ACTIVITY:
Print each record exactly as it appears, but drop the images.

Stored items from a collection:
##########

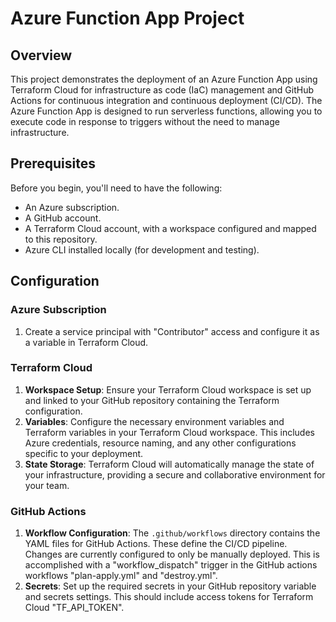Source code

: # Azure Function App Project

## Overview

This project demonstrates the deployment of an Azure Function App using Terraform Cloud for infrastructure as code (IaC) management and GitHub Actions for continuous integration and continuous deployment (CI/CD). The Azure Function App is designed to run serverless functions, allowing you to execute code in response to triggers without the need to manage infrastructure.

## Prerequisites

Before you begin, you'll need to have the following:

- An Azure subscription.
- A GitHub account.
- A Terraform Cloud account, with a workspace configured and mapped to this repository.
- Azure CLI installed locally (for development and testing).

## Configuration

### Azure Subscription
1. Create a service principal with "Contributor" access and configure it as a variable in Terraform Cloud.

### Terraform Cloud

1. **Workspace Setup**: Ensure your Terraform Cloud workspace is set up and linked to your GitHub repository containing the Terraform configuration.
2. **Variables**: Configure the necessary environment variables and Terraform variables in your Terraform Cloud workspace. This includes Azure credentials, resource naming, and any other configurations specific to your deployment.
3. **State Storage**: Terraform Cloud will automatically manage the state of your infrastructure, providing a secure and collaborative environment for your team.

### GitHub Actions

1. **Workflow Configuration**: The `.github/workflows` directory contains the YAML files for GitHub Actions. These define the CI/CD pipeline. Changes are currently configured to only be manually deployed.  This is accomplished with a "workflow_dispatch" trigger in the GitHub actions workflows "plan-apply.yml" and "destroy.yml". 
2. **Secrets**: Set up the required secrets in your GitHub repository variable and secrets settings. This should include access tokens for Terraform Cloud "TF_API_TOKEN".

##########

EXERCISE RESULT:
Source code

: # Azure Function App Project

## Overview

This project demonstrates the deployment of an Azure Function App using Terraform Cloud for infrastructure as code (IaC) management and GitHub Actions for continuous integration and continuous deployment (CI/CD). The Azure Function App is designed to run serverless functions, allowing you to execute code in response to triggers without the need to manage infrastructure.

## Prerequisites

Before you begin, you'll need to have the following:

- An Azure subscription.
- A GitHub account.
- A Terraform Cloud account, with a workspace configured and mapped to this repository.
- Azure CLI installed locally (for development and testing).

## Configuration

### Azure Subscription
1. Create a service principal with "Contributor" access and configure it as a variable in Terraform Cloud.

### Terraform Cloud

1. **Workspace Setup**: Ensure your Terraform Cloud workspace is set up and linked to your GitHub repository containing the Terraform configuration.
2. **Variables**: Configure the necessary environment variables and Terraform variables in your Terraform Cloud workspace. This includes Azure credentials, resource naming, and any other configurations specific to your deployment.
3. **State Storage**: Terraform Cloud will automatically manage the state of your infrastructure, providing a secure and collaborative environment for your team.

### GitHub Actions

1. **Workflow Configuration**: The `.github/workflows` directory contains the YAML files for GitHub Actions. These define the CI/CD pipeline. Changes are currently configured to only be manually deployed.  This is accomplished with a "workflow_dispatch" trigger in the GitHub actions workflows "plan-apply.yml" and "destroy.yml". 
2. **Secrets**: Set up the required secrets in your GitHub repository variable and secrets settings. This should include access tokens for Terraform Cloud "TF_API_TOKEN".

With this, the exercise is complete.